» Exercise goal: All of the entries below should be copied exactly as they appear.

» Extracted records:
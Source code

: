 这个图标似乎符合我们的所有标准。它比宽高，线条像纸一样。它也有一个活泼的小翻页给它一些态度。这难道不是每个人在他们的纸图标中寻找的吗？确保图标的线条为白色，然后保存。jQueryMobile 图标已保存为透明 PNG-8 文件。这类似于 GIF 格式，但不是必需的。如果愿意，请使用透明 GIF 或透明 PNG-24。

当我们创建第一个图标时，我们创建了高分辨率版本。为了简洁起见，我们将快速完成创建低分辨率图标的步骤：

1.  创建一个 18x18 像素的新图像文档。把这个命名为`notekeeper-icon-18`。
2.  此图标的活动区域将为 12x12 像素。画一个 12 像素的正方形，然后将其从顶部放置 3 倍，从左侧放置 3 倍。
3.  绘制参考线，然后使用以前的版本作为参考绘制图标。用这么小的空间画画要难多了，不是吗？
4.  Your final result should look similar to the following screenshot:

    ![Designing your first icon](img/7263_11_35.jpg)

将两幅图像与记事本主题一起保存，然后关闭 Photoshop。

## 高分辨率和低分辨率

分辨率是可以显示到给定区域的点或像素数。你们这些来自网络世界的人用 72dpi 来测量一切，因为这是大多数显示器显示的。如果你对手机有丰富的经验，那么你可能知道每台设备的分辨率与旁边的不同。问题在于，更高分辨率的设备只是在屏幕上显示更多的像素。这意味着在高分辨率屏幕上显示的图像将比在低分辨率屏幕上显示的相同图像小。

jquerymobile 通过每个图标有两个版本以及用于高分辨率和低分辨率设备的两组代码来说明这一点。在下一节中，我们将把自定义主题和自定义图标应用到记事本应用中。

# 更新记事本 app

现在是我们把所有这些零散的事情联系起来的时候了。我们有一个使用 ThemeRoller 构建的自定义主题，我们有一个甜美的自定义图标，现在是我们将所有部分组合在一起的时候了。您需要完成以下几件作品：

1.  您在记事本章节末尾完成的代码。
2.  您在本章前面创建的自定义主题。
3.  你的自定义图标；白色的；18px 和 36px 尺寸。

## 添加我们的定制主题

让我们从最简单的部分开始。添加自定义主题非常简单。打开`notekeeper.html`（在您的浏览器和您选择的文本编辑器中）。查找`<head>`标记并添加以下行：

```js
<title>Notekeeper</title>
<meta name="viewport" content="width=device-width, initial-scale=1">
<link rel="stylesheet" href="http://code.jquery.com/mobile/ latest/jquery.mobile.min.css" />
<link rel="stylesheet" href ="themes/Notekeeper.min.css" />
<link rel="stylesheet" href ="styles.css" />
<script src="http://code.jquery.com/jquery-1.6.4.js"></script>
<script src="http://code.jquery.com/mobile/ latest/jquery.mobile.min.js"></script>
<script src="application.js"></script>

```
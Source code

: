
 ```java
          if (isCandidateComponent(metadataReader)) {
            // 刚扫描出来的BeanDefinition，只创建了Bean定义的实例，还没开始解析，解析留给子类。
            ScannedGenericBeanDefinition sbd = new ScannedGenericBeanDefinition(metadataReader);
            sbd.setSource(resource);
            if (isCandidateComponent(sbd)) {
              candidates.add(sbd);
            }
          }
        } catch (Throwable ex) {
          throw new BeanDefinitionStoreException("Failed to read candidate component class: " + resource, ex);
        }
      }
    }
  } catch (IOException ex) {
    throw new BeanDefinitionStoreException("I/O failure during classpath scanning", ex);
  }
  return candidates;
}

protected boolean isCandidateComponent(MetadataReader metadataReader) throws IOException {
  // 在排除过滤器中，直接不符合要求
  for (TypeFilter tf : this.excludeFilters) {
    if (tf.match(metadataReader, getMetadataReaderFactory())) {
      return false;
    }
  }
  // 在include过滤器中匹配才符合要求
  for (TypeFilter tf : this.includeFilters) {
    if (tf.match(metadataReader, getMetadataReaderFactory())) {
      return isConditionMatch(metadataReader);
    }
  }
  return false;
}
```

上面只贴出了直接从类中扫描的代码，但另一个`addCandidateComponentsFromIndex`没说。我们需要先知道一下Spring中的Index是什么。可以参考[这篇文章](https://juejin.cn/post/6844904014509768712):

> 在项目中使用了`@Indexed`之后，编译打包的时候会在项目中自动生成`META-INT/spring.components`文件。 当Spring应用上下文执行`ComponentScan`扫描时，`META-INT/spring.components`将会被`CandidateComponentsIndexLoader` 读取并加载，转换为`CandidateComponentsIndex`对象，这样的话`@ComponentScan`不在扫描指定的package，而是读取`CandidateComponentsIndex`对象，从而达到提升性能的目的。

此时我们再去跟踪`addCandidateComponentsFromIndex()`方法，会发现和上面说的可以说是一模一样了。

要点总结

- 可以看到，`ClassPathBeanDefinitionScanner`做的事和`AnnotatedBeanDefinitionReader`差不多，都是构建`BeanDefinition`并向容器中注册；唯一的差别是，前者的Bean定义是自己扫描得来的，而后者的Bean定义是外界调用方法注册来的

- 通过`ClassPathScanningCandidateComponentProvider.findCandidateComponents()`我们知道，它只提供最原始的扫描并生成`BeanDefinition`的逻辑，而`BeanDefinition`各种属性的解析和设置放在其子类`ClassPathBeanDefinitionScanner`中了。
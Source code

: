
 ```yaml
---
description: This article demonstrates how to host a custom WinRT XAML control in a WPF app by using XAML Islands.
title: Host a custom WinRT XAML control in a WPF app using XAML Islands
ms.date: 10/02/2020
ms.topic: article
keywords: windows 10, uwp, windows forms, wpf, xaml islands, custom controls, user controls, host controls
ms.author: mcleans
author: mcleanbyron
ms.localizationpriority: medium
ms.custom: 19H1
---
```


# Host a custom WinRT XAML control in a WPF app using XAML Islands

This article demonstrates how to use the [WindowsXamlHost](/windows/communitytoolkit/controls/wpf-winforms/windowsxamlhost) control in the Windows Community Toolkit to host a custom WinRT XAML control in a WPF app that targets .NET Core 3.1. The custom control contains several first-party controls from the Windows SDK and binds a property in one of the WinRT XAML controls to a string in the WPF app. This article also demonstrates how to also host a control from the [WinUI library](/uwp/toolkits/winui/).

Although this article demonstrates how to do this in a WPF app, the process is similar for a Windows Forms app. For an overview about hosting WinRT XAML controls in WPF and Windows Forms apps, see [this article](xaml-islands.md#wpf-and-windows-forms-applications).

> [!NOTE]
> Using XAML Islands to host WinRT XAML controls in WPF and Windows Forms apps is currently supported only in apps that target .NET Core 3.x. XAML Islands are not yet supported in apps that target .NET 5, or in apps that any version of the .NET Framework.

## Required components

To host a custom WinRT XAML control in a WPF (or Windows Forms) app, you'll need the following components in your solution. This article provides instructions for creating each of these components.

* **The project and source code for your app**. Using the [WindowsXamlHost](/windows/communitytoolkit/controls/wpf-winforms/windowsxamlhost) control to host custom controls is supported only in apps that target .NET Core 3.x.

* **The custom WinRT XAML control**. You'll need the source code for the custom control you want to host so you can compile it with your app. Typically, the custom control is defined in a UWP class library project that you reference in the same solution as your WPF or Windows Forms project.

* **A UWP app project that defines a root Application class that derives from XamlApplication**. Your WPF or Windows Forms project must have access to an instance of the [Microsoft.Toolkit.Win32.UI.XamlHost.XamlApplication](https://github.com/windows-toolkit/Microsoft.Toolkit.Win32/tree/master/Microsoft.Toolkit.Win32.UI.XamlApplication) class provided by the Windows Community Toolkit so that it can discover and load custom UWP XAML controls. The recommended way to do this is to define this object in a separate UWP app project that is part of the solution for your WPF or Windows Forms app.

» Worked solution:
Source code

: 这个图标似乎符合我们的所有标准。它比宽高，线条像纸一样。它也有一个活泼的小翻页给它一些态度。这难道不是每个人在他们的纸图标中寻找的吗？确保图标的线条为白色，然后保存。jQueryMobile 图标已保存为透明 PNG-8 文件。这类似于 GIF 格式，但不是必需的。如果愿意，请使用透明 GIF 或透明 PNG-24。

当我们创建第一个图标时，我们创建了高分辨率版本。为了简洁起见，我们将快速完成创建低分辨率图标的步骤：

1.  创建一个 18x18 像素的新图像文档。把这个命名为`notekeeper-icon-18`。
2.  此图标的活动区域将为 12x12 像素。画一个 12 像素的正方形，然后将其从顶部放置 3 倍，从左侧放置 3 倍。
3.  绘制参考线，然后使用以前的版本作为参考绘制图标。用这么小的空间画画要难多了，不是吗？
4.  Your final result should look similar to the following screenshot:

    ![Designing your first icon](img/7263_11_35.jpg)

将两幅图像与记事本主题一起保存，然后关闭 Photoshop。

## 高分辨率和低分辨率

分辨率是可以显示到给定区域的点或像素数。你们这些来自网络世界的人用 72dpi 来测量一切，因为这是大多数显示器显示的。如果你对手机有丰富的经验，那么你可能知道每台设备的分辨率与旁边的不同。问题在于，更高分辨率的设备只是在屏幕上显示更多的像素。这意味着在高分辨率屏幕上显示的图像将比在低分辨率屏幕上显示的相同图像小。

jquerymobile 通过每个图标有两个版本以及用于高分辨率和低分辨率设备的两组代码来说明这一点。在下一节中，我们将把自定义主题和自定义图标应用到记事本应用中。

# 更新记事本 app

现在是我们把所有这些零散的事情联系起来的时候了。我们有一个使用 ThemeRoller 构建的自定义主题，我们有一个甜美的自定义图标，现在是我们将所有部分组合在一起的时候了。您需要完成以下几件作品：

1.  您在记事本章节末尾完成的代码。
2.  您在本章前面创建的自定义主题。
3.  你的自定义图标；白色的；18px 和 36px 尺寸。

## 添加我们的定制主题

让我们从最简单的部分开始。添加自定义主题非常简单。打开`notekeeper.html`（在您的浏览器和您选择的文本编辑器中）。查找`<head>`标记并添加以下行：

```js
<title>Notekeeper</title>
<meta name="viewport" content="width=device-width, initial-scale=1">
<link rel="stylesheet" href="http://code.jquery.com/mobile/ latest/jquery.mobile.min.css" />
<link rel="stylesheet" href ="themes/Notekeeper.min.css" />
<link rel="stylesheet" href ="styles.css" />
<script src="http://code.jquery.com/jquery-1.6.4.js"></script>
<script src="http://code.jquery.com/mobile/ latest/jquery.mobile.min.js"></script>
<script src="application.js"></script>

```
Source code

:
 ```java
          if (isCandidateComponent(metadataReader)) {
            // 刚扫描出来的BeanDefinition，只创建了Bean定义的实例，还没开始解析，解析留给子类。
            ScannedGenericBeanDefinition sbd = new ScannedGenericBeanDefinition(metadataReader);
            sbd.setSource(resource);
            if (isCandidateComponent(sbd)) {
              candidates.add(sbd);
            }
          }
        } catch (Throwable ex) {
          throw new BeanDefinitionStoreException("Failed to read candidate component class: " + resource, ex);
        }
      }
    }
  } catch (IOException ex) {
    throw new BeanDefinitionStoreException("I/O failure during classpath scanning", ex);
  }
  return candidates;
}

protected boolean isCandidateComponent(MetadataReader metadataReader) throws IOException {
  // 在排除过滤器中，直接不符合要求
  for (TypeFilter tf : this.excludeFilters) {
    if (tf.match(metadataReader, getMetadataReaderFactory())) {
      return false;
    }
  }
  // 在include过滤器中匹配才符合要求
  for (TypeFilter tf : this.includeFilters) {
    if (tf.match(metadataReader, getMetadataReaderFactory())) {
      return isConditionMatch(metadataReader);
    }
  }
  return false;
}
```

上面只贴出了直接从类中扫描的代码，但另一个`addCandidateComponentsFromIndex`没说。我们需要先知道一下Spring中的Index是什么。可以参考[这篇文章](https://juejin.cn/post/6844904014509768712):

> 在项目中使用了`@Indexed`之后，编译打包的时候会在项目中自动生成`META-INT/spring.components`文件。 当Spring应用上下文执行`ComponentScan`扫描时，`META-INT/spring.components`将会被`CandidateComponentsIndexLoader` 读取并加载，转换为`CandidateComponentsIndex`对象，这样的话`@ComponentScan`不在扫描指定的package，而是读取`CandidateComponentsIndex`对象，从而达到提升性能的目的。

此时我们再去跟踪`addCandidateComponentsFromIndex()`方法，会发现和上面说的可以说是一模一样了。

要点总结

- 可以看到，`ClassPathBeanDefinitionScanner`做的事和`AnnotatedBeanDefinitionReader`差不多，都是构建`BeanDefinition`并向容器中注册；唯一的差别是，前者的Bean定义是自己扫描得来的，而后者的Bean定义是外界调用方法注册来的

- 通过`ClassPathScanningCandidateComponentProvider.findCandidateComponents()`我们知道，它只提供最原始的扫描并生成`BeanDefinition`的逻辑，而`BeanDefinition`各种属性的解析和设置放在其子类`ClassPathBeanDefinitionScanner`中了。
Source code

:
 ```yaml
---
description: This article demonstrates how to host a custom WinRT XAML control in a WPF app by using XAML Islands.
title: Host a custom WinRT XAML control in a WPF app using XAML Islands
ms.date: 10/02/2020
ms.topic: article
keywords: windows 10, uwp, windows forms, wpf, xaml islands, custom controls, user controls, host controls
ms.author: mcleans
author: mcleanbyron
ms.localizationpriority: medium
ms.custom: 19H1
---
```


# Host a custom WinRT XAML control in a WPF app using XAML Islands

This article demonstrates how to use the [WindowsXamlHost](/windows/communitytoolkit/controls/wpf-winforms/windowsxamlhost) control in the Windows Community Toolkit to host a custom WinRT XAML control in a WPF app that targets .NET Core 3.1. The custom control contains several first-party controls from the Windows SDK and binds a property in one of the WinRT XAML controls to a string in the WPF app. This article also demonstrates how to also host a control from the [WinUI library](/uwp/toolkits/winui/).

Although this article demonstrates how to do this in a WPF app, the process is similar for a Windows Forms app. For an overview about hosting WinRT XAML controls in WPF and Windows Forms apps, see [this article](xaml-islands.md#wpf-and-windows-forms-applications).

> [!NOTE]
> Using XAML Islands to host WinRT XAML controls in WPF and Windows Forms apps is currently supported only in apps that target .NET Core 3.x. XAML Islands are not yet supported in apps that target .NET 5, or in apps that any version of the .NET Framework.

## Required components

To host a custom WinRT XAML control in a WPF (or Windows Forms) app, you'll need the following components in your solution. This article provides instructions for creating each of these components.

* **The project and source code for your app**. Using the [WindowsXamlHost](/windows/communitytoolkit/controls/wpf-winforms/windowsxamlhost) control to host custom controls is supported only in apps that target .NET Core 3.x.

* **The custom WinRT XAML control**. You'll need the source code for the custom control you want to host so you can compile it with your app. Typically, the custom control is defined in a UWP class library project that you reference in the same solution as your WPF or Windows Forms project.

* **A UWP app project that defines a root Application class that derives from XamlApplication**. Your WPF or Windows Forms project must have access to an instance of the [Microsoft.Toolkit.Win32.UI.XamlHost.XamlApplication](https://github.com/windows-toolkit/Microsoft.Toolkit.Win32/tree/master/Microsoft.Toolkit.Win32.UI.XamlApplication) class provided by the Windows Community Toolkit so that it can discover and load custom UWP XAML controls. The recommended way to do this is to define this object in a separate UWP app project that is part of the solution for your WPF or Windows Forms app.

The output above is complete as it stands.